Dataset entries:
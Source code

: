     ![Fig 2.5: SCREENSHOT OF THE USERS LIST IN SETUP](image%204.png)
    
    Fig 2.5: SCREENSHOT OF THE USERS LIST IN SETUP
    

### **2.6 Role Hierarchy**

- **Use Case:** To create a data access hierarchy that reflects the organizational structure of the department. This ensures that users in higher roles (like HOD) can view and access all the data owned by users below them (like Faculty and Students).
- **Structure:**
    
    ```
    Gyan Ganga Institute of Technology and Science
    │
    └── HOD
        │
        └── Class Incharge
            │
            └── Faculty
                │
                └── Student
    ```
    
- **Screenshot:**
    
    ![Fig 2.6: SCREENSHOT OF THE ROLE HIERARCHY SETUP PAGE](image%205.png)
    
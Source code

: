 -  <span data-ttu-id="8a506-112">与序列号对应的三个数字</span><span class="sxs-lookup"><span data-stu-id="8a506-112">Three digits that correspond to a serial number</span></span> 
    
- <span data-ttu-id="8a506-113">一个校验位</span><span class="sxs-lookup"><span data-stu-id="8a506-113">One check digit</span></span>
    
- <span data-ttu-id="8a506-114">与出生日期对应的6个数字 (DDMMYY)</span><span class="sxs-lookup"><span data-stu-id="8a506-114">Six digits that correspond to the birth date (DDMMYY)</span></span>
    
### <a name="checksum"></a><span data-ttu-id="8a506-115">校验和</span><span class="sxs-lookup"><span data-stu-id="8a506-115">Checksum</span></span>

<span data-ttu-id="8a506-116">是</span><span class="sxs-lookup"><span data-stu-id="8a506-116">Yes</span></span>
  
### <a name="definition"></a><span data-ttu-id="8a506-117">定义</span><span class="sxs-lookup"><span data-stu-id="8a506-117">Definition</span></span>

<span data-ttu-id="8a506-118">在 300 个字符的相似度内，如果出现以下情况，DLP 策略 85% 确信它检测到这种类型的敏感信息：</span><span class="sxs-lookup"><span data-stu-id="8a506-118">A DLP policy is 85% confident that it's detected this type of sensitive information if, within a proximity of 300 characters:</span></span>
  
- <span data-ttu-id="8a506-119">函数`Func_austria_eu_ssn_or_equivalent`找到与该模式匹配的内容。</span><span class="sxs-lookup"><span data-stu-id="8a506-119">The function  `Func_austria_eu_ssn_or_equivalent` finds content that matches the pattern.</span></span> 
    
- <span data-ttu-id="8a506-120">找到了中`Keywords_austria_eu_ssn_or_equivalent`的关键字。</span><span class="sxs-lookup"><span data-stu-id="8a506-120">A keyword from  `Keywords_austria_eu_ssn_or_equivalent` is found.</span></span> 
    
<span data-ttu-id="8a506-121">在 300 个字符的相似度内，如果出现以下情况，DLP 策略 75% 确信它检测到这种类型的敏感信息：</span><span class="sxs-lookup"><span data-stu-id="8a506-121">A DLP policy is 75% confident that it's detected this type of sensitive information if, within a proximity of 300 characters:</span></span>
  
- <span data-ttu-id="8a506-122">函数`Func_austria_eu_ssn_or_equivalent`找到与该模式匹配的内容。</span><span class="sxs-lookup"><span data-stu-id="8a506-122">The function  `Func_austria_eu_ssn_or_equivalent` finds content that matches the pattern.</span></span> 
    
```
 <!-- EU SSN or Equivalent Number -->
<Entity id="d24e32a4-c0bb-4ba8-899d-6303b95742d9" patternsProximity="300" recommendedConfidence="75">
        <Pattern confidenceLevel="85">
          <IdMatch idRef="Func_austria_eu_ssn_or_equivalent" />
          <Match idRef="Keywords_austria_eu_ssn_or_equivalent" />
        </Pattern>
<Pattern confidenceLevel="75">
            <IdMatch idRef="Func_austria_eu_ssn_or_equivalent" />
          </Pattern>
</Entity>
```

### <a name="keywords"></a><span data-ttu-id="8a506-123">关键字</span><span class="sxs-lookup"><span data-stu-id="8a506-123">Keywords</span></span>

**WORK TO BE COMPLETED**
Return every line from the records above that holds the word "policy".

**SOLVED PROBLEM**
<span data-ttu-id="8a506-118">在 300 个字符的相似度内，如果出现以下情况，DLP 策略 85% 确信它检测到这种类型的敏感信息：</span><span class="sxs-lookup"><span data-stu-id="8a506-118">A DLP policy is 85% confident that it's detected this type of sensitive information if, within a proximity of 300 characters:</span></span>
<span data-ttu-id="8a506-121">在 300 个字符的相似度内，如果出现以下情况，DLP 策略 75% 确信它检测到这种类型的敏感信息：</span><span class="sxs-lookup"><span data-stu-id="8a506-121">A DLP policy is 75% confident that it's detected this type of sensitive information if, within a proximity of 300 characters:</span></span>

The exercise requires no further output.